Tuesday, March 22, 2011

Crying, Screaming Toward the Earth

Sarah suggested I write about this NPR article, "Cosmonaut Crashed Into Earth, 'Crying In Rage,'" which is awesomely and weirdly titled and is itself both awesome and weird. The article is not about the crash, exactly, but about the crash as reported in a new book, Starman. The comments tilt with concern about the veracity and balance of the account, which details with steely morbidity the lead-up to a mission that everyone knew was doomed. As Robert Krulwich writes,

In 1967, both men were assigned to the same Earth-orbiting mission, and both knew the space capsule was not safe to fly. Komarov told friends he knew he would probably die. But he wouldn't back out because he didn't want Gagarin to die. Gagarin would have been his replacement.

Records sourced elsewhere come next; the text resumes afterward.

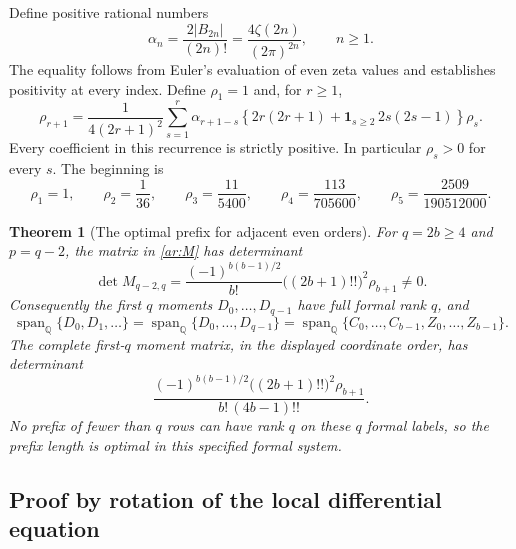 \documentclass[11pt,a4paper]{article}
\numberwithin{equation}{section}
\newtheorem{theorem}{Theorem}[section]
\theoremstyle{definition}
\theoremstyle{remark}
\begin{document}
Define positive rational numbers
\begin{equation}\label{ar:alpha}
 \alpha_n=\frac{2|B_{2n}|}{(2n)!}
         =\frac{4\zeta(2n)}{(2\pi)^{2n}},\qquad n\ge1.
\end{equation}
The equality follows from Euler's evaluation of even zeta values and
establishes positivity at every index. Define $\rho_1=1$ and, for $r\ge1$,
\begin{equation}\label{ar:rho}
 \rho_{r+1}=
 \frac{1}{4(2r+1)^2}
 \sum_{s=1}^r\alpha_{r+1-s}
  \left\{2r(2r+1)
       +\mathbf1_{s\ge2}\,2s(2s-1)\right\}\rho_s.
\end{equation}
Every coefficient in this recurrence is strictly positive. In particular
$\rho_s>0$ for every $s$. The beginning is
\[
 \rho_1=1,\qquad \rho_2=\frac1{36},\qquad
 \rho_3=\frac{11}{5400},\qquad
 \rho_4=\frac{113}{705600},\qquad
 \rho_5=\frac{2509}{190512000}.
\]

\begin{theorem}[The optimal prefix for adjacent even orders]
\label{ar:main}
For $q=2b\ge4$ and $p=q-2$, the matrix in \eqref{ar:M} has determinant
\begin{equation}\label{ar:det}
 \boxed{\displaystyle
 \det M_{q-2,q}
 =\frac{(-1)^{b(b-1)/2}}{b!}
       \bigl((2b+1)!!\bigr)^2\rho_{b+1}\ne0.}
\end{equation}
Consequently the first $q$ moments $D_0,\ldots,D_{q-1}$ have full
formal rank $q$, and
\begin{equation}\label{ar:spans}
 \operatorname{span}_{\mathbb Q}\{D_0,D_1,\ldots\}
 =\operatorname{span}_{\mathbb Q}\{D_0,\ldots,D_{q-1}\}
 =\operatorname{span}_{\mathbb Q}
     \{C_0,\ldots,C_{b-1},Z_0,\ldots,Z_{b-1}\}.
\end{equation}
The complete first-$q$ moment matrix, in the displayed coordinate order,
has determinant
\begin{equation}\label{ar:complete}
 \frac{(-1)^{b(b-1)/2}\bigl((2b+1)!!\bigr)^2\rho_{b+1}}
      {b!\,(4b-1)!!}.
\end{equation}
No prefix of fewer than $q$ rows can have rank $q$ on these $q$ formal
labels, so the prefix length is optimal in this specified formal system.
\end{theorem}

\subsection{Proof by rotation of the local differential equation}
\end{document}
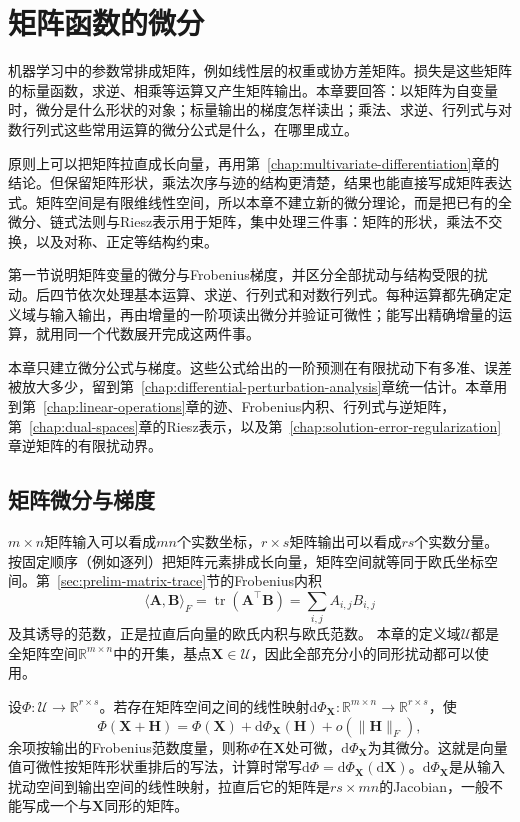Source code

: \chapter{矩阵函数的微分}
\label{sec:multivariable-matrix-perturbation}
\label{sec:multivariable-matrix-differentiation}
\label{chap:matrix-differentiation}

机器学习中的参数常排成矩阵，例如线性层的权重或协方差矩阵。损失是这些矩阵的标量函数，求逆、相乘等运算又产生矩阵输出。本章要回答：以矩阵为自变量时，微分是什么形状的对象；标量输出的梯度怎样读出；乘法、求逆、行列式与对数行列式这些常用运算的微分公式是什么，在哪里成立。

原则上可以把矩阵拉直成长向量，再用第~\ref{chap:multivariate-differentiation}章的结论。但保留矩阵形状，乘法次序与迹的结构更清楚，结果也能直接写成矩阵表达式。矩阵空间是有限维线性空间，所以本章不建立新的微分理论，而是把已有的全微分、链式法则与Riesz表示用于矩阵，集中处理三件事：矩阵的形状，乘法不交换，以及对称、正定等结构约束。

第一节说明矩阵变量的微分与Frobenius梯度，并区分全部扰动与结构受限的扰动。后四节依次处理基本运算、求逆、行列式和对数行列式。每种运算都先确定定义域与输入输出，再由增量的一阶项读出微分并验证可微性；能写出精确增量的运算，就用同一个代数展开完成这两件事。

本章只建立微分公式与梯度。这些公式给出的一阶预测在有限扰动下有多准、误差被放大多少，留到第~\ref{chap:differential-perturbation-analysis}章统一估计。本章用到第~\ref{chap:linear-operations}章的迹、Frobenius内积、行列式与逆矩阵，第~\ref{chap:dual-spaces}章的Riesz表示，以及第~\ref{chap:solution-error-regularization}章逆矩阵的有限扰动界。

\section{矩阵微分与梯度}
\label{sec:multivariable-matrix-variable-gradient}

$m\times n$矩阵输入可以看成$mn$个实数坐标，$r\times s$矩阵输出可以看成$rs$个实数分量。按固定顺序（例如逐列）把矩阵元素排成长向量，矩阵空间就等同于欧氏坐标空间。第~\ref{sec:prelim-matrix-trace}节的Frobenius内积
\[
 \langle\bm A,\bm B\rangle_F=\operatorname{tr}(\bm A^\top\bm B)=\sum_{i,j}A_{i,j}B_{i,j}
\]
及其诱导的范数，正是拉直后向量的欧氏内积与欧氏范数。
本章的定义域$\mathcal U$都是全矩阵空间$\mathbb R^{m\times n}$中的开集，基点$\bm X\in\mathcal U$，因此全部充分小的同形扰动都可以使用。

设$\Phi:\mathcal U\to\mathbb R^{r\times s}$。若存在矩阵空间之间的线性映射$\mathrm d\Phi_{\bm X}:\mathbb R^{m\times n}\to\mathbb R^{r\times s}$，使
\begin{equation}
 \Phi(\bm X+\bm H)=\Phi(\bm X)+\mathrm d\Phi_{\bm X}(\bm H)+o(\lVert\bm H\rVert_F),
\label{eq:multivariable-matrix-differential-definition}
\end{equation}
余项按输出的Frobenius范数度量，则称$\Phi$在$\bm X$处可微，$\mathrm d\Phi_{\bm X}$为其微分。这就是向量值可微性按矩阵形状重排后的写法，计算时常写$\mathrm d\Phi=\mathrm d\Phi_{\bm X}(\mathrm d\bm X)$。$\mathrm d\Phi_{\bm X}$是从输入扰动空间到输出空间的线性映射，拉直后它的矩阵是$rs\times mn$的Jacobian，一般不能写成一个与$\bm X$同形的矩阵。

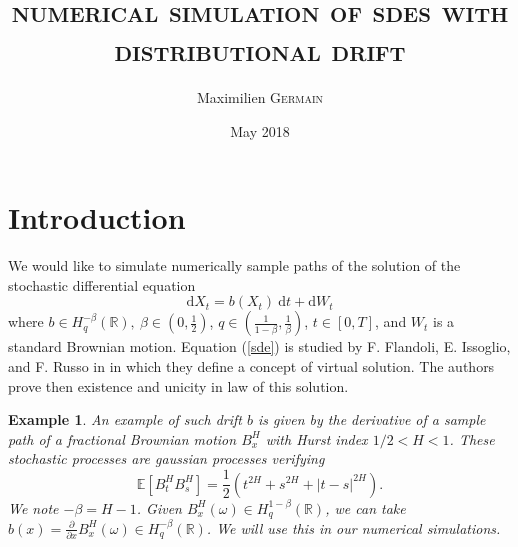 \documentclass[12pt]{article}
\newcommand{\pade}[2]{\frac{\partial #1}{\partial #2}}
\newtheorem{ex}{Example}
\newcommand{\R}{\mathbb{R}}
\newcommand{\E}{\mathbb{E}}
\newcommand{\di}{\mathrm{d}}
\begin{document}
\title{\Large \textsc{\textbf{numerical simulation of sdes with distributional drift}}} \author{Maximilien \textsc{Germain} \date{May 2018}}
\maketitle

\section{Introduction}
    
    \paragraph{}
    We would like to simulate numerically sample paths of the solution of the stochastic differential equation
    \begin{equation} \label{sde}
    \di X_t = b(X_t)\ \di t + \di W_t
    \end{equation}
    where $b\in H^{-\beta}_q(\R),\ \beta\in\left(0,\frac{1}{2}\right)$, $q\in\left(\frac{1}{1-\beta},\frac{1}{\beta}\right)$, $t\in[0,T]$, and $W_t$ is a standard Brownian motion. Equation (\ref{sde}) is studied by F. Flandoli, E. Issoglio, and F. Russo in \cite{Fla-Iss-Rus-2017} in which they define a concept of virtual solution. The authors prove then existence and unicity in law of this solution. 
    
    \begin{ex}
        An example of such drift $b$ is given by the derivative of a sample path of a fractional Brownian motion $B^H_x$ with Hurst index $1/2<H<1$. These stochastic processes are gaussian processes verifying $$\E\left[B_t^HB_s^H\right]=\frac{1}{2}\left(t^{2H}+s^{2H}+|t-s|^{2H}\right).$$ We note $-\beta = H - 1$. Given $B^H_x(\omega)\in H^{1-\beta}_q(\R)$, we can take $b(x) = \pade{}{x}B^H_x(\omega)\in H^{-\beta}_q(\R)$. We will use this in our numerical simulations.
    \end{ex}    
    
\end{document}
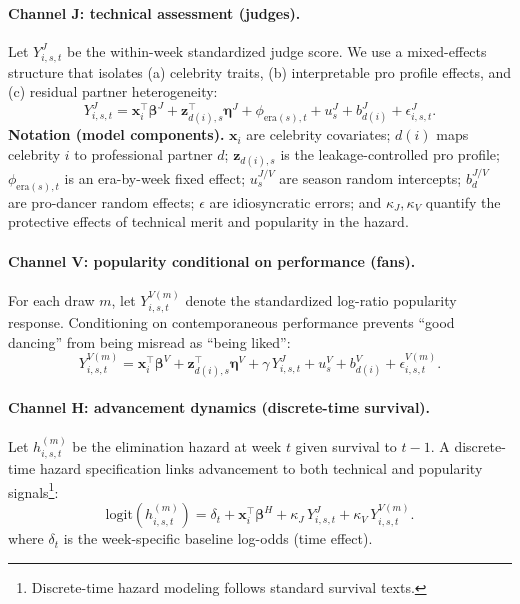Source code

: \paragraph{Channel J: technical assessment (judges).}
Let $Y^J_{i,s,t}$ be the within-week standardized judge score. We use a mixed-effects structure that isolates (a) celebrity traits, (b) interpretable pro profile effects, and (c) residual partner heterogeneity:
\begin{equation}
Y^J_{i,s,t}
=
\mathbf x_i^\top \boldsymbol\beta^J
+
\mathbf z_{d(i),s}^\top \boldsymbol\eta^J
+
\phi_{\mathrm{era}(s),t}
+
u_s^J
+
b^J_{d(i)}
+
\epsilon^J_{i,s,t}.
\label{eq:q3_judge_lmm}
\end{equation}
\noindent\textbf{Notation (model components).}
$\mathbf x_i$ are celebrity covariates; $d(i)$ maps celebrity $i$ to professional partner $d$; $\mathbf z_{d(i),s}$ is the leakage-controlled pro profile; $\phi_{\mathrm{era}(s),t}$ is an era-by-week fixed effect; $u_s^{J/V}$ are season random intercepts; $b_{d}^{J/V}$ are pro-dancer random effects; $\epsilon$ are idiosyncratic errors; and $\kappa_J,\kappa_V$ quantify the protective effects of technical merit and popularity in the hazard.


\paragraph{Channel V: popularity conditional on performance (fans).}
For each draw $m$, let $Y^{V(m)}_{i,s,t}$ denote the standardized log-ratio popularity response. Conditioning on contemporaneous performance prevents ``good dancing'' from being misread as ``being liked'':
\begin{equation}
Y^{V(m)}_{i,s,t}
=
\mathbf x_i^\top \boldsymbol\beta^V
+
\mathbf z_{d(i),s}^\top \boldsymbol\eta^V
+
\gamma\, Y^J_{i,s,t}
+
u_s^V
+
b^V_{d(i)}
+
\epsilon^{V(m)}_{i,s,t}.
\label{eq:q3_fan_lmm}
\end{equation}

\paragraph{Channel H: advancement dynamics (discrete-time survival).}
Let $h^{(m)}_{i,s,t}$ be the elimination hazard at week $t$ given survival to $t{-}1$.
A discrete-time hazard specification links advancement to both technical and popularity signals\footnote{Discrete-time hazard modeling follows standard survival texts.}:
\begin{equation}
\mathrm{logit}\!\left(h^{(m)}_{i,s,t}\right)
=
\delta_t
+
\mathbf x_i^\top \boldsymbol\beta^H
+
\kappa_J\, Y^J_{i,s,t}
+
\kappa_V\, Y^{V(m)}_{i,s,t}.
\label{eq:q3_hazard}
\end{equation}
where $\delta_t$ is the week-specific baseline log-odds (time effect).

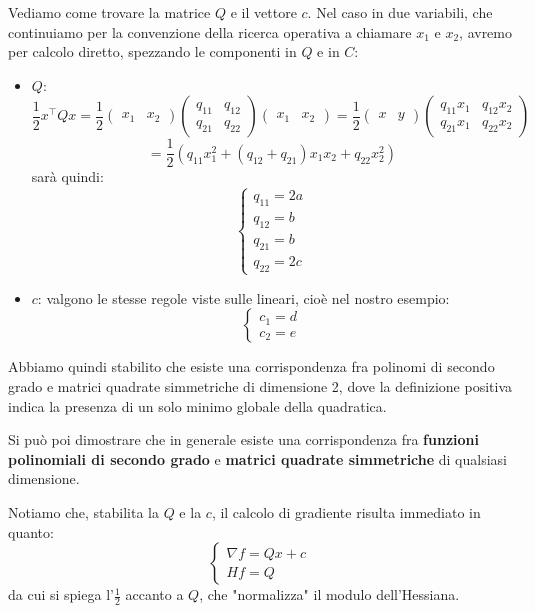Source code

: \documentclass[a4paper,11pt]{article}
\begin{document}
Vediamo come trovare la matrice $Q$ e il vettore $c$. 
Nel caso in due variabili, che continuiamo per la convenzione della ricerca operativa a chiamare $x_1$ e $x_2$, avremo per calcolo diretto, spezzando le componenti in $Q$ e in $C$:
\begin{itemize}
	\item $Q$:
		$$
		\frac{1}{2}x^\intercal Q x = 
		\frac{1}{2}
		\begin{pmatrix}
			x_1 & x_2
		\end{pmatrix}
		\begin{pmatrix}
			q_{11} & q_{12} \\ 
			q_{21} & q_{22}
		\end{pmatrix}
		\begin{pmatrix}
			x_1 & x_2
		\end{pmatrix}
		=
		\frac{1}{2}
		\begin{pmatrix}
			x & y
		\end{pmatrix}
		\begin{pmatrix}
			q_{11} x_1 & q_{12} x_2 \\ 
			q_{21} x_1 & q_{22} x_2
		\end{pmatrix}
		$$
		$$
		= \frac{1}{2}\left( q_{11} x_1^2 + (q_{12} + q_{21}) x_1 x_2 + q_{22} x_2^2 \right)
		$$
		sarà quindi:
		\[
			\begin{cases}
				q_{11} = 2a \\ 
				q_{12} = b \\
				q_{21} = b \\
				q_{22} = 2c
			\end{cases}
		\]
	\item $c$: valgono le stesse regole viste sulle lineari, cioè nel nostro esempio:
		\[
			\begin{cases}
				c_1 = d \\ 
				c_2 = e
			\end{cases}
		\]
\end{itemize}

Abbiamo quindi stabilito che esiste una corrispondenza fra polinomi di secondo grado e matrici quadrate simmetriche di dimensione 2, dove la definizione positiva indica la presenza di un solo minimo globale della quadratica.

Si può poi dimostrare che in generale esiste una corrispondenza fra \textbf{funzioni polinomiali di secondo grado} e \textbf{matrici quadrate simmetriche} di qualsiasi dimensione.

Notiamo che, stabilita la $Q$ e la $c$, il calcolo di gradiente risulta immediato in quanto:
\[
	\begin{cases}
		\nabla f = Qx + c \\ 
		Hf = Q
	\end{cases}
\]
da cui si spiega l'$\frac{1}{2}$ accanto a $Q$, che "normalizza" il modulo dell'Hessiana.
\end{document}
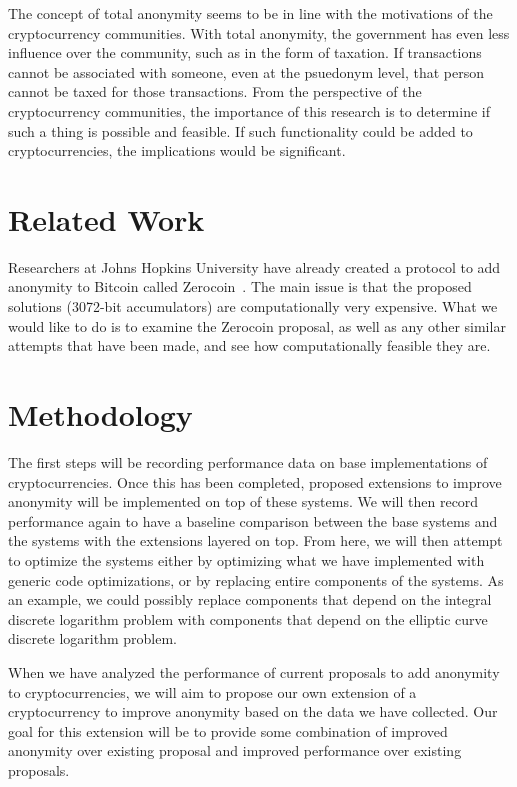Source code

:\documentclass[11pt]{artikel3}
\begin{document}
The concept of total anonymity seems to be in line with the motivations of the
cryptocurrency communities. With total anonymity, the government has even less
influence over the community, such as in the form of taxation. If transactions
cannot be associated with someone, even at the psuedonym level, that person
cannot be taxed for those transactions. From the perspective of the
cryptocurrency communities, the importance of this research is to determine if
such a thing is possible and feasible. If such functionality could be added to
cryptocurrencies, the implications would be significant.

\section{Related Work}
Researchers at Johns Hopkins University have already created a protocol to add
anonymity to Bitcoin called Zerocoin~\cite{Miers13}. The main issue is
that the proposed solutions (3072-bit accumulators) are computationally very
expensive. What we would like to do is to examine the Zerocoin proposal,
as well as any other similar attempts that have been made, and see how
computationally feasible they are.

\section{Methodology}
The first steps will be recording performance data on base implementations of
cryptocurrencies. Once this has been completed, proposed extensions to improve
anonymity will be implemented on top of these systems. We will then record
performance again to have a baseline comparison between the base systems and the
systems with the extensions layered on top. From here, we will then attempt to
optimize the systems either by optimizing what we have implemented with generic
code optimizations, or by replacing entire components of the systems. As an
example, we could possibly replace components that depend on the integral discrete
logarithm problem with components that depend on the elliptic curve discrete
logarithm problem.

When we have analyzed the performance of current proposals to add anonymity to
cryptocurrencies, we will aim to propose our own extension of a cryptocurrency
to improve anonymity based on the data we have collected. Our goal for this
extension will be to provide some combination of improved anonymity over
existing proposal and improved performance over existing proposals.
\end{document}
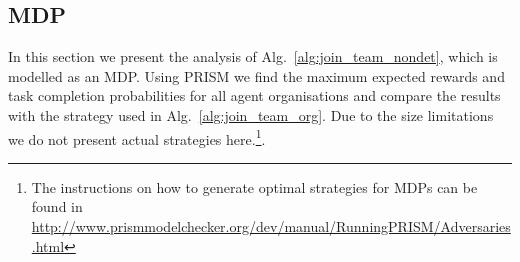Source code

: \documentclass{llncs}
\begin{document}
\subsection{MDP}
\label{subsec:MDP}

In this section we present the analysis of Alg.~\ref{alg:join_team_nondet}, %
which is modelled as an MDP. Using PRISM we find the maximum expected rewards and task completion probabilities for all agent organisations and compare the results with the strategy used in Alg.~\ref{alg:join_team_org}. Due to the size limitations we do not present actual strategies here.\footnote{The instructions on how to generate optimal strategies for MDPs can be found in \url{http://www.prismmodelchecker.org/dev/manual/RunningPRISM/Adversaries.html}}.


\begin{table}
\centering
{}
\caption{Maximum task completion probabilities for optimal agent organisations using Alg.~\ref{alg:join_team_nondet}'s online and offline versions (see Alg.~\ref{alg:main_process}).}
\label{tab:mdp_probs}
\end{table}
\end{document}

Krulwich summarizes how the men both, in the end, tried to muscle the other out of harm's way, and how Vladimir Komarov made it aboard and rode the deathtrap and, as his parachutes failed and he hurtled toward the earth, ragesdagainst the bureaucracy responsible for his death. As a bonus, Krulwich includes an image of the letter the Nixon Administration prepared for release in the event that Armstrong and Aldrin were stranded on the Moon, left to wait for death in the gray dust and thin gravity.